When I was young, Mother sometimes made gifts for her sisters at Christmas time.  One year she made these pincushions–completely wonderful because they have the thread contained right inside, making mending projects so easy.  These pincushions will last for years and years.


My sons made their own pincushions as a sewing project when they were younger.  This year I made several–one for my future daughter-in-law and a few as thank-you gifts for those who helped us with the wedding.  No complicated pattern needed.  Here’s how:

1/3 yard fabric OR pre-quilted fabric
a whole package of bias tape–double-fold, extra wide
1/3 yard quilt batting (if you did not buy pre-quilted fabric)
stuffing–at least 1/2 LB, possibly more
9-10 small spools of thread:  white, black, navy, brown, light & dark gray, baby blue, tan, and heavy-duty craft tan     *** See note about size at the bottom

1.  If you bought pre-quilted fabric:
Make a 9 1/2 ” circle of out paper.  Use this to cut out 2 circles of the pre-quilted fabric.

If you bought regular fabric, you will have to quilt it yourself:

Make a 9 1/2″ circle out of paper. 

Use this circle as a guide to cut out 4 circles of fabric that are 10 1/2″ to 11″ in diameter.  (I make these bigger because it all tends to shift and get out of line when you’re sewing the quilt lines.  This makes it easier to deal with).

Also cut out 2 pieces of quilt batting that are 10 1/2″ to 11″ in diameter.

Wedge a piece of batting in between 2 fabric pieces, WRONG sides together (remembering that the raw edges will end up being covered with bias tape).

Sew straight lines 2″ apart to quilt.  Do this with the other piece of batting and 2 fabric pieces.

Lay the 9 1/2″ paper circle on top of each again and cut them out to that size.

2.  Sew the bias tape onto the raw edges of both quilted circles. 

When you get to the place where the 2 ends meet, tuck one end under and over the other end to make a neat finish. 

3.  Lay both quilted circles on top of each other, and pin them together.

4.  Make a 6 1/4″ paper circle.

5.  Lay it in the center of the quilted pieces and trace around it with a washout marking pencil.  This will make your sewing line.

6.  Sew the 2 quilted circles together, stitching around the inner circle–but leave an opening (about 3 inches) so that you can put stuffing inside later.

7.  Sew “pockets” for the spools of thread to go into:

Sew the quilted circles together just at the bias tape, spaced every 2 3/4″ to 3″.  You should be able to get 10 of these pockets, with an 11th one that may or may not be too small for a spool of thread, but is big enough to tie a bow at the end.
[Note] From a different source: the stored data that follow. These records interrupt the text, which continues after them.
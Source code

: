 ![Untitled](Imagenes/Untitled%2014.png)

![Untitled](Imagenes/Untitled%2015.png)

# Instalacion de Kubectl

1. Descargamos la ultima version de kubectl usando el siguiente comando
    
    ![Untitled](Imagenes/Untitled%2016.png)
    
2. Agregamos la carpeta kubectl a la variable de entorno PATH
8.  Stuff the inner circle with batting.

9.  Sew the opening closed–by machine if you can manage it with a zipper foot, or by hand if you cannot.
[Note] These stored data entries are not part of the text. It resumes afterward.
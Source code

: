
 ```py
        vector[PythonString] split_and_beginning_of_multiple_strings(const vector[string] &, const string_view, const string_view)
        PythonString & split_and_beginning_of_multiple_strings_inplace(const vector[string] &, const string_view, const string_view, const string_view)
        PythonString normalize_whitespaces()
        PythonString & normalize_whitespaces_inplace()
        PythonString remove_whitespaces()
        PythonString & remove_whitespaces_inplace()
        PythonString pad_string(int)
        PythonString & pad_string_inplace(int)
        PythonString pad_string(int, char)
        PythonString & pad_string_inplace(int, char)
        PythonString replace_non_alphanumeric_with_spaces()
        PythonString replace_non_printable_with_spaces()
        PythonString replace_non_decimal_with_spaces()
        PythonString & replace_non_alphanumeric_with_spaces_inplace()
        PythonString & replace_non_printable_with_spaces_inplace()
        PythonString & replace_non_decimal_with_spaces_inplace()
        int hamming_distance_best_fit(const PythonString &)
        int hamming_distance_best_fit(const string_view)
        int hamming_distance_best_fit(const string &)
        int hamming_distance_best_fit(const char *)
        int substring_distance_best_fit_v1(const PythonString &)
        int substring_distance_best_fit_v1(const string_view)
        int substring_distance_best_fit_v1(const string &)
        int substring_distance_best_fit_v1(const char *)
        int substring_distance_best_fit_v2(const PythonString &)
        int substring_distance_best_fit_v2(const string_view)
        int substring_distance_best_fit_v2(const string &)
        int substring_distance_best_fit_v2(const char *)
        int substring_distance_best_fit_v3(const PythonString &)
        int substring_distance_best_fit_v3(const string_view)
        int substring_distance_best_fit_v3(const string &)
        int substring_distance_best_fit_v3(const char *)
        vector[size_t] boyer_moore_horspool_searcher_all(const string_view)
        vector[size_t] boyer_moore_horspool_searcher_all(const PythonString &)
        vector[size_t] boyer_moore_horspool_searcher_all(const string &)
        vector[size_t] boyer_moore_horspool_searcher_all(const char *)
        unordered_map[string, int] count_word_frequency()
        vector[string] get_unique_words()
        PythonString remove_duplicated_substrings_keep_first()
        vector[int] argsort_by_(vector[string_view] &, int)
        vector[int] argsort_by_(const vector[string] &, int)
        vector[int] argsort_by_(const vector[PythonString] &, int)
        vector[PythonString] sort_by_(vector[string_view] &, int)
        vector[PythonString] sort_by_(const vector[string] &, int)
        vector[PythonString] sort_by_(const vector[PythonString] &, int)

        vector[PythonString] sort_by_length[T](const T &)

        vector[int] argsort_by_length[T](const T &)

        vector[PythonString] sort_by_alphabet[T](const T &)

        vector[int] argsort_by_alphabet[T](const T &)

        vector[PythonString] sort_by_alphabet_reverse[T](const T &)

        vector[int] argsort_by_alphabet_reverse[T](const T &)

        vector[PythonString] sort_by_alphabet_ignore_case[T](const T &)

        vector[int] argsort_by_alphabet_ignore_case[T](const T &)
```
10.  Take the remaining bias tape and make it skinnier so it can be used as a “rope” or string.

One way to do this is to fold it in half and sew it. 
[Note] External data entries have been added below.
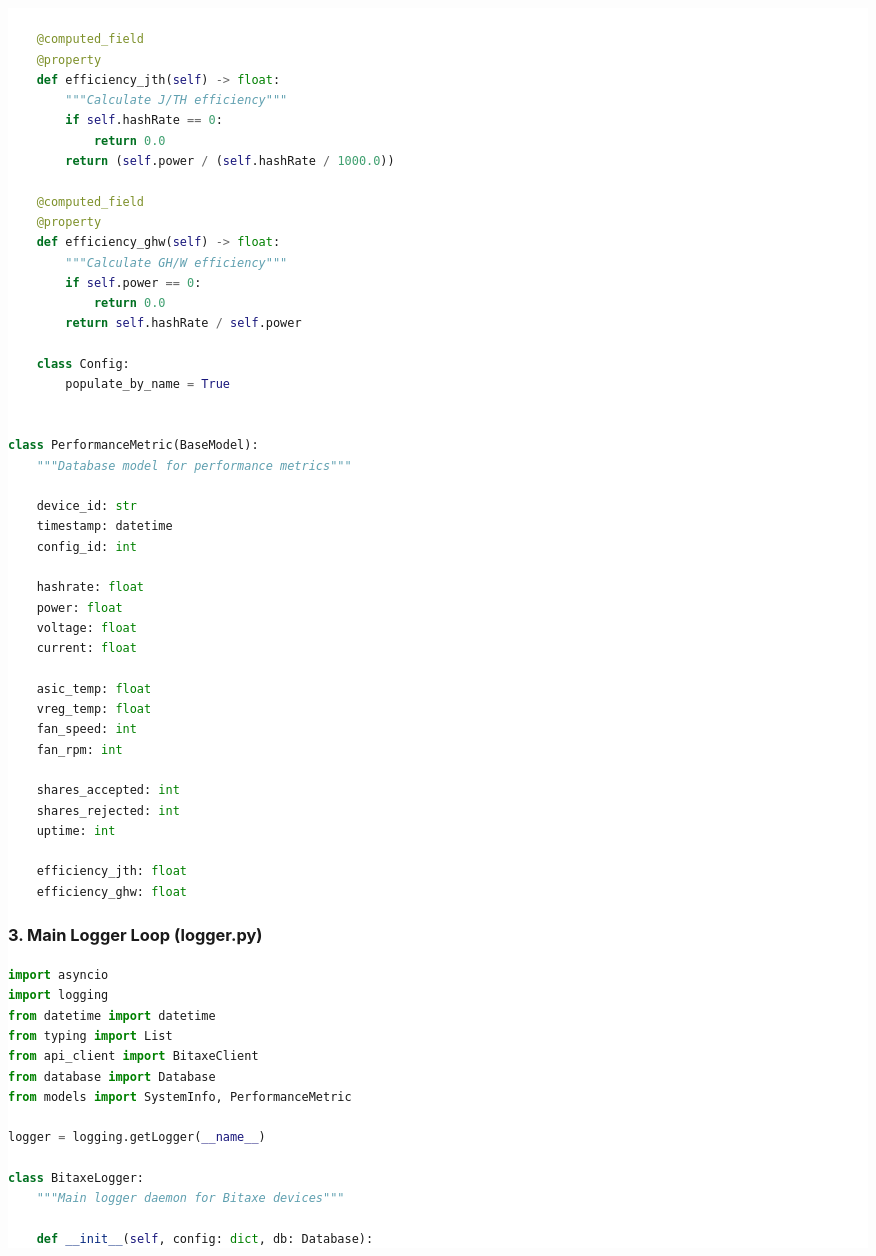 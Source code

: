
 ```python

    @computed_field
    @property
    def efficiency_jth(self) -> float:
        """Calculate J/TH efficiency"""
        if self.hashRate == 0:
            return 0.0
        return (self.power / (self.hashRate / 1000.0))

    @computed_field
    @property
    def efficiency_ghw(self) -> float:
        """Calculate GH/W efficiency"""
        if self.power == 0:
            return 0.0
        return self.hashRate / self.power

    class Config:
        populate_by_name = True


class PerformanceMetric(BaseModel):
    """Database model for performance metrics"""

    device_id: str
    timestamp: datetime
    config_id: int

    hashrate: float
    power: float
    voltage: float
    current: float

    asic_temp: float
    vreg_temp: float
    fan_speed: int
    fan_rpm: int

    shares_accepted: int
    shares_rejected: int
    uptime: int

    efficiency_jth: float
    efficiency_ghw: float
```

### 3. Main Logger Loop (logger.py)

```python
import asyncio
import logging
from datetime import datetime
from typing import List
from api_client import BitaxeClient
from database import Database
from models import SystemInfo, PerformanceMetric

logger = logging.getLogger(__name__)

class BitaxeLogger:
    """Main logger daemon for Bitaxe devices"""

    def __init__(self, config: dict, db: Database):
```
A prettier way is to partly open the tape, fold the 2 halves inward, and THEN fold it in half and sew it.

11.  Place a spool of thread into each pocket, threading the bias “rope” through the holes of each spool.  Do it this way:  thread spool #1; continue the rope into pocket #1; continue the rope into pocket #2; THEN place spool #1 into pocket #1.  Thread spool #2, continue the rope into pocket #3, etc.


Make sure commonly used colors (such as white) are nearer to the opening end so they can more easily be removed if they get empty.

12.  Tie the “rope” into a bow and you’re finished!

**** 10 small spools can fit into the instructions I gave.  However, nowadays they’re hard to find.  I had to drive out of town (Joann Fabrics) to get them and even then, they were new-fangled with fancy tops that make them taller.  If you buy these kind, either reduce the number of pockets you make (and make the pockets larger) OR cut off the fancy tops and bottoms.

Comparing an old-fashioned spool with a new-fangled one

This is after cutting off the tops and bottoms

(see update below)


Days don’t always go as you plan, but sometimes a little excitement adds a bit of interest to life:  that is a SURE thing.

This morning the cats and I traveled to the vet for shots.  It is always stressful.  For my part, I worry about whether or not the outdoor cat will be around when it’s time for me to pack her up; from the feline viewpoint, I’m sure they have other more major (albeit usually unwarranted) things to worry about.

We have two cats:  Imogene, the mother cat who lives outdoors, and Wheezy, the teen-child who goes both in and out when he desires.  I’ve talked about Imogene before, how she was a starved and sweetly sad stray when we first met her, how she gifted us with kittens,

how they all became sick and how I saved Wheezy from the brink of death,

how we got Imogene spayed,

and how everything has settled down to pretty much as normal as it can be when you have a cat in the house.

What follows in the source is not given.